Sadie Coles opened her third gallery in London yesterday (5 November), in a glass-fronted double-height space on Davies Street in Mayfair designed by 6a architects. In terms of size, the new 3,000 sq. ft building sits between Sadie Coles HQ on Kingly Street and the gallery’s project space on Balfour Mews. The new venue replaces the gallery that closed on South Audley Street in October 2014.
“I want to be able to offer an artist the opportunity to show all aspects of their work, and for that reason you need different scales and different tones,” Coles said in an interview with Flash Art last month, adding that the “quite modest” gallery on Davies Street resembles a “large fish tank”.
The space opened with an exhibition of four new Photorealist paintings by Rudolf Stingel depicting animals in their natural habitat, including a woodpecker peeking out from a hole in a tree trunk and a white rabbit in a snowy landscape.
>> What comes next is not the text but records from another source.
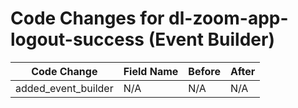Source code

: # Code Changes for dl-zoom-app-logout-success (Event Builder)

| Code Change | Field Name | Before | After |
|-------------|------------|--------|-------|
| added_event_builder | N/A | N/A | N/A |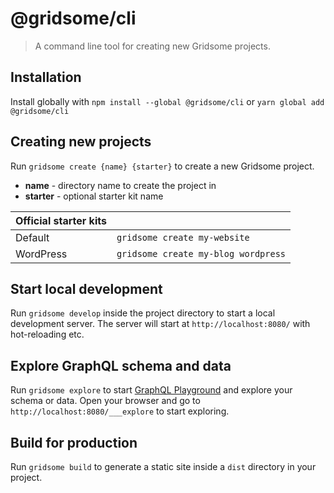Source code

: # @gridsome/cli

> A command line tool for creating new Gridsome projects.

## Installation

Install globally with `npm install --global @gridsome/cli` or `yarn global add @gridsome/cli`

## Creating new projects

Run `gridsome create {name} {starter}` to create a new Gridsome project.

- **name** - directory name to create the project in
- **starter** - optional starter kit name

| Official starter kits |                                         |
| --------------------- | --------------------------------------- |
| Default               | `gridsome create my-website`            |
| WordPress             | `gridsome create my-blog wordpress`     |

## Start local development

Run `gridsome develop` inside the project directory to start a local development server.
The server will start at `http://localhost:8080/` with hot-reloading etc.

## Explore GraphQL schema and data

Run `gridsome explore` to start [GraphQL Playground](https://github.com/prisma/graphql-playground)
and explore your schema or data. Open your browser and go to `http://localhost:8080/___explore`
to start exploring.

## Build for production

Run `gridsome build` to generate a static site inside a `dist` directory in your project.
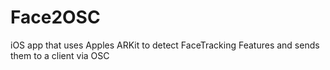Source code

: # Face2OSC

iOS app that uses Apples ARKit to detect FaceTracking Features and sends them to a client via OSC
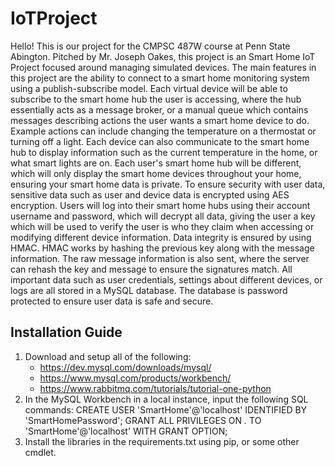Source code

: ﻿# IoTProject

Hello! This is our project for the CMPSC 487W course at Penn State Abington. Pitched by Mr. Joseph Oakes, this project is an Smart Home IoT Project focused around managing simulated devices. The main features in this project are the ability to connect to a smart home monitoring system using a publish-subscribe model. Each virtual device will be able to subscribe to the smart home hub the user is accessing, where the hub essentially acts as a message broker, or a manual queue which contains messages describing actions the user wants a smart home device to do. Example actions can include changing the temperature on a thermostat or turning off a light. Each device can also communicate to the smart home hub to display information such as the current temperature in the home, or what smart lights are on. Each user's smart home hub will be different, which will only display the smart home devices throughout your home, ensuring your smart home data is private. To ensure security with user data, sensitive data such as user and device data is encrypted using AES encryption. Users will log into their smart home hubs using their account username and password, which will decrypt all data, giving the user a key which will be used to verify the user is who they claim when accessing or modifying different device information. Data integrity is ensured by using HMAC. HMAC works by hashing the previous key along with the message information. The raw message information is also sent, where the server can rehash the key and message to ensure the signatures match. All important data such as user credentials, settings about different devices, or logs are all stored in a MySQL database. The database is password protected to ensure user data is safe and secure. 

## Installation Guide
1. Download and setup all of the following:
   - https://dev.mysql.com/downloads/mysql/
   - https://www.mysql.com/products/workbench/
   - https://www.rabbitmq.com/tutorials/tutorial-one-python
2. In the MySQL Workbench in a local instance, input the following SQL commands:
   CREATE USER 'SmartHome'@'localhost' IDENTIFIED BY 'SmartHomePassword';
   GRANT ALL PRIVILEGES ON *.* TO 'SmartHome'@'localhost' WITH GRANT OPTION;
3. Install the libraries in the requirements.txt using pip, or some other cmdlet. 
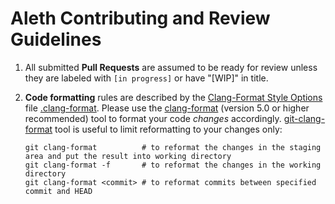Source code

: # Aleth Contributing and Review Guidelines

1. All submitted **Pull Requests** are assumed to be ready for review 
   unless they are labeled with `[in progress]` or have "[WIP]" in title.

2. **Code formatting** rules are described by the [Clang-Format Style Options] file [.clang-format].
   Please use the [clang-format] (version 5.0 or higher recommended) tool to format your code _changes_ accordingly.
   [git-clang-format] tool is useful to limit reformatting to your changes only:

       git clang-format          # to reformat the changes in the staging area and put the result into working directory
       git clang-format -f       # to reformat the changes in the working directory
       git clang-format <commit> # to reformat commits between specified commit and HEAD


[Clang-Format Style Options]: https://clang.llvm.org/docs/ClangFormatStyleOptions.html
[clang-format]:               https://clang.llvm.org/docs/ClangFormat.html
[.clang-format]:              .clang-format
[git-clang-format]:           https://llvm.org/svn/llvm-project/cfe/trunk/tools/clang-format/git-clang-format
Four more paintings from the group are on show at Kingly Street. The series marks a return to figuration for the Italian-born New York-based artist, whose iridescent abstract works have sold well at auction in the past year.
Stingel is also represented by Gagosian Gallery, which opened its third—and largest—gallery in London in Mayfair last month. Other recent additions to the area include Phillips auction house, which opened its vast European headquarters on Berkeley Square last October—further indicating that Mayfair is once again becoming a centre for contemporary art.